#### ASSIGNED TASK:
The needed output is the run of lines below from the one containing "monitoring, Prometheus metrics" through the one containing "de _filter topics_", copied exactly and free of pictures.

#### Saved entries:

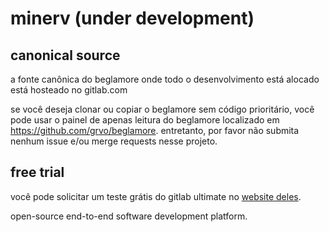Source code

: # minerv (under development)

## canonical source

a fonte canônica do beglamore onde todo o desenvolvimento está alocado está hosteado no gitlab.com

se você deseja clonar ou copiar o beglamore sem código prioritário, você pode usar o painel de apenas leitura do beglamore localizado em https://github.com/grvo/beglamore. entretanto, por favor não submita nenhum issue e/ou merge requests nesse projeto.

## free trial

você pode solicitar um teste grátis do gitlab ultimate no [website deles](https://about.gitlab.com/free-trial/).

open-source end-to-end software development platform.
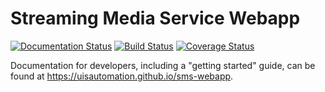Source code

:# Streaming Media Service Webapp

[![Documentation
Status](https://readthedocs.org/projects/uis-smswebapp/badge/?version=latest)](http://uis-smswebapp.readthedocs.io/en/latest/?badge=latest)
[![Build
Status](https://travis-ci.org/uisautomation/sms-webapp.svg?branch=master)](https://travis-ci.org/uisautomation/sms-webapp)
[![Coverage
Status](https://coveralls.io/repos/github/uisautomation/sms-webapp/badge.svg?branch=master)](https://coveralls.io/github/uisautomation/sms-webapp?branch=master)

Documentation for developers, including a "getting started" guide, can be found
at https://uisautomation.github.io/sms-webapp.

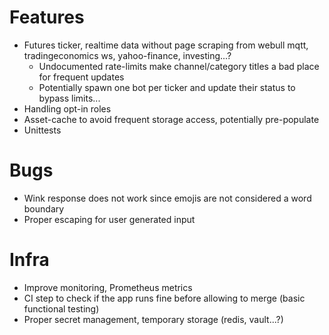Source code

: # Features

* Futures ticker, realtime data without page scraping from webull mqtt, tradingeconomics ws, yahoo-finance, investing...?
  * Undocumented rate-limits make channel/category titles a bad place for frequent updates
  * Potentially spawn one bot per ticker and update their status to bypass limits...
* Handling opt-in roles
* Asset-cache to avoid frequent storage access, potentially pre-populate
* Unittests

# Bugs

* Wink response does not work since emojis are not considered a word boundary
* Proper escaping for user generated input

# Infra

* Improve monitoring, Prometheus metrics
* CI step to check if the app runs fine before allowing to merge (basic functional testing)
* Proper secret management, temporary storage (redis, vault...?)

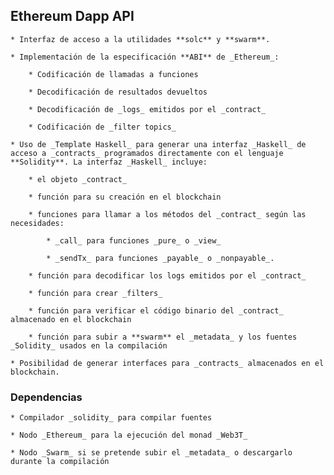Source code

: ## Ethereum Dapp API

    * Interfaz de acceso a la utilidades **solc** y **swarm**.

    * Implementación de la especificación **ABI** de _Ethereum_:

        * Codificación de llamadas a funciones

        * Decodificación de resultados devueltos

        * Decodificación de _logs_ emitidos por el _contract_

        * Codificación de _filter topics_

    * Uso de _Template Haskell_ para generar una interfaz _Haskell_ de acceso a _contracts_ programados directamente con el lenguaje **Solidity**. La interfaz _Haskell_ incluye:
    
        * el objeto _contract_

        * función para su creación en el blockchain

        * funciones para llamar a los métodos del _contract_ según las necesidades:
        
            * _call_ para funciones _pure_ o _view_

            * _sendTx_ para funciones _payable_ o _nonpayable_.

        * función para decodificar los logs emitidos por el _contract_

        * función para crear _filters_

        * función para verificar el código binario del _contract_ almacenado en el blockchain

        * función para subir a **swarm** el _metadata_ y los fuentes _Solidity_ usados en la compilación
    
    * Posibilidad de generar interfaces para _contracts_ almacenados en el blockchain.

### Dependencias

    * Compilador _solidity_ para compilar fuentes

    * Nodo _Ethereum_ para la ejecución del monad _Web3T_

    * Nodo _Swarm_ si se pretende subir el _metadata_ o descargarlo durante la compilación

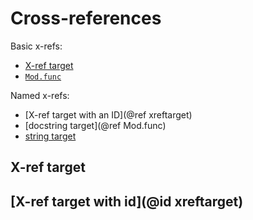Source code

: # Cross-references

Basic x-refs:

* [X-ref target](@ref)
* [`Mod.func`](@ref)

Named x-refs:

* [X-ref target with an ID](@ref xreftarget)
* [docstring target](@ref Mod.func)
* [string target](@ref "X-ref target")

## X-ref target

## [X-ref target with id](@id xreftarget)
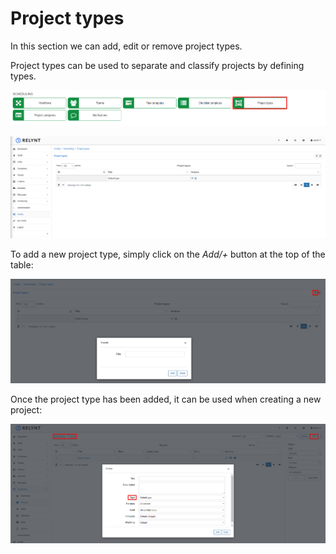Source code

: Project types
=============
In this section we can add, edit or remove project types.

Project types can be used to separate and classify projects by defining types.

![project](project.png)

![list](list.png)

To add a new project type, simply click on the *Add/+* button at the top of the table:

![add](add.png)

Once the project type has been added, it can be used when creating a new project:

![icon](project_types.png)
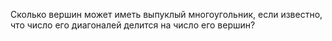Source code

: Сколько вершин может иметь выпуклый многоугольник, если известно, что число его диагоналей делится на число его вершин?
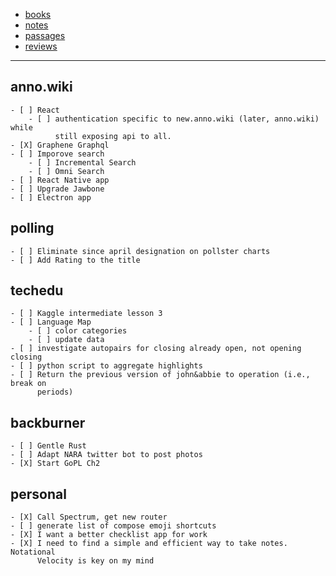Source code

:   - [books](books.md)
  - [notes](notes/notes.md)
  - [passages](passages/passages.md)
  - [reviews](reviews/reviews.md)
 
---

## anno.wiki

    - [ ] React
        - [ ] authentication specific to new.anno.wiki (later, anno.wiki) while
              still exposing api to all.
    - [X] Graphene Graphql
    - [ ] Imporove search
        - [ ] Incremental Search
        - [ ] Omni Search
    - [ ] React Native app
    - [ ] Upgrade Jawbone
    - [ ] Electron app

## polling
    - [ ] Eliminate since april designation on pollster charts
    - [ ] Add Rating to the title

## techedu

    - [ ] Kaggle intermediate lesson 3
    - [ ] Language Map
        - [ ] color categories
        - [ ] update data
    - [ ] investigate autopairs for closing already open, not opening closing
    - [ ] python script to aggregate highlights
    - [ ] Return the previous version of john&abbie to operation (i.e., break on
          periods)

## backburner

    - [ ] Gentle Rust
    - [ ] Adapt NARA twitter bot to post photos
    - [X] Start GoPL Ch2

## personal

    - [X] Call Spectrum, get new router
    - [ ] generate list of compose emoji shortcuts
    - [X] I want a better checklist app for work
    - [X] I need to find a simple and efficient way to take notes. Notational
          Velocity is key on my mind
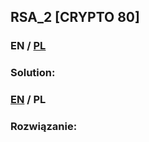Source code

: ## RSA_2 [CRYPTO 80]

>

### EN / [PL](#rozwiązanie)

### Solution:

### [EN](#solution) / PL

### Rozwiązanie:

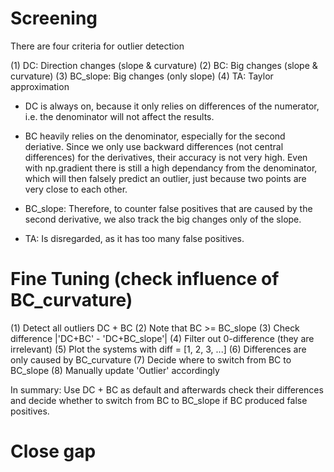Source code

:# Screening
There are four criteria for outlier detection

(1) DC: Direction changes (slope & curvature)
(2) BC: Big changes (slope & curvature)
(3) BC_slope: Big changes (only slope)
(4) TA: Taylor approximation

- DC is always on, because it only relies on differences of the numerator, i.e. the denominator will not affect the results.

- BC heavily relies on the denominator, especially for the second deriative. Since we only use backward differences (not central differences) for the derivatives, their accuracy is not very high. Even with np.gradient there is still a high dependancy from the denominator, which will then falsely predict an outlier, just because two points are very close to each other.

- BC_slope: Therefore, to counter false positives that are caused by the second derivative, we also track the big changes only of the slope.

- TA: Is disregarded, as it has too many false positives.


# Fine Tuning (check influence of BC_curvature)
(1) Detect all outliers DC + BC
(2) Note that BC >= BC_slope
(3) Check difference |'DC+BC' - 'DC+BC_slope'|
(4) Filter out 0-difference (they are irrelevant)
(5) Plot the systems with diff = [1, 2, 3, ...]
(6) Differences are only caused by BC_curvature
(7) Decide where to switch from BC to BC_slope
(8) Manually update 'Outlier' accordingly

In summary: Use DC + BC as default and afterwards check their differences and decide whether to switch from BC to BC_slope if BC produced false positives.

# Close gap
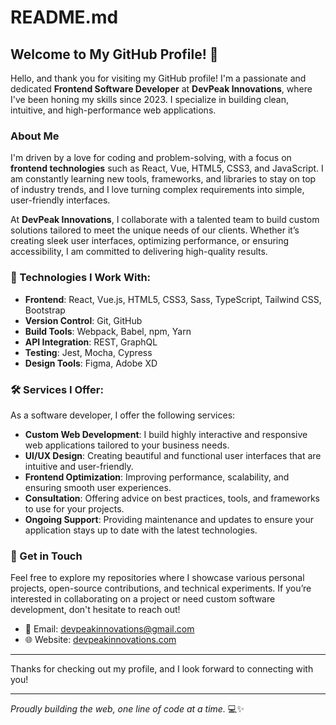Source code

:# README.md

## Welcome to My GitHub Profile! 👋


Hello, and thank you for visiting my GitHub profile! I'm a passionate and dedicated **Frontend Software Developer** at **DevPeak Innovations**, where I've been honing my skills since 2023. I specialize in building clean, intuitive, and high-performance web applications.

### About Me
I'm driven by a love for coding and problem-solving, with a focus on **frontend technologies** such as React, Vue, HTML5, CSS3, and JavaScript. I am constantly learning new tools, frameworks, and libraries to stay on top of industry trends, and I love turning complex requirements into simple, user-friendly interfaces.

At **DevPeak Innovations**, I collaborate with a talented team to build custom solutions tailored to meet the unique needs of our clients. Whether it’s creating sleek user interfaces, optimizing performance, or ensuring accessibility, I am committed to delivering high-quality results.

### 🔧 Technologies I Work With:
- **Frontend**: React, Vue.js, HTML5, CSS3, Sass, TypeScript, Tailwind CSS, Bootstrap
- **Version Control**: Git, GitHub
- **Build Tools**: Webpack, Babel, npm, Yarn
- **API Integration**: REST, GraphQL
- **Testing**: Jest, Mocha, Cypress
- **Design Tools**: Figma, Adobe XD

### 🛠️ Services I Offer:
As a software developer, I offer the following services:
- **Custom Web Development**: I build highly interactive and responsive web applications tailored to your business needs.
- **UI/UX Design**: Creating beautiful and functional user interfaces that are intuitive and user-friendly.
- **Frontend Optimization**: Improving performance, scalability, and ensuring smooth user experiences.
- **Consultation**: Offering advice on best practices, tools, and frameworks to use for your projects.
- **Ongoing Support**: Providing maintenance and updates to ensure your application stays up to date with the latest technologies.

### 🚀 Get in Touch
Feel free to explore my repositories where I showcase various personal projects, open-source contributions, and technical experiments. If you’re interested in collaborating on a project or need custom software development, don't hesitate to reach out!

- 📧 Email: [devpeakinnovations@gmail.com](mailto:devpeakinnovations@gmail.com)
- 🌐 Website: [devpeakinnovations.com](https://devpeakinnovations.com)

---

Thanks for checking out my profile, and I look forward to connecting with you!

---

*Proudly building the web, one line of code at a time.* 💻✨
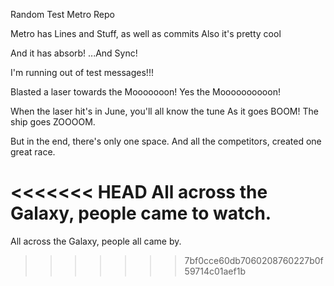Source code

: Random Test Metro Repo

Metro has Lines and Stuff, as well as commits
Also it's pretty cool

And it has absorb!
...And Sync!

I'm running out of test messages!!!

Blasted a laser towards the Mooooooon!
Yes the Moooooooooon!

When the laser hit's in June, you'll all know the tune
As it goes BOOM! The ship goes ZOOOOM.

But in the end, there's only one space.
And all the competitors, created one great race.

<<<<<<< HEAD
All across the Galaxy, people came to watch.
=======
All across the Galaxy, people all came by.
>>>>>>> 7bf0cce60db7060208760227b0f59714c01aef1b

#### TASK RESPONSE:
* Improve monitoring, Prometheus metrics
* CI step to check if the app runs fine before allowing to merge (basic functional testing)
* Proper secret management, temporary storage (redis, vault...?)

Source code

: ## Ethereum Dapp API

    * Interfaz de acceso a la utilidades **solc** y **swarm**.

    * Implementación de la especificación **ABI** de _Ethereum_:

        * Codificación de llamadas a funciones

        * Decodificación de resultados devueltos

        * Decodificación de _logs_ emitidos por el _contract_

        * Codificación de _filter topics_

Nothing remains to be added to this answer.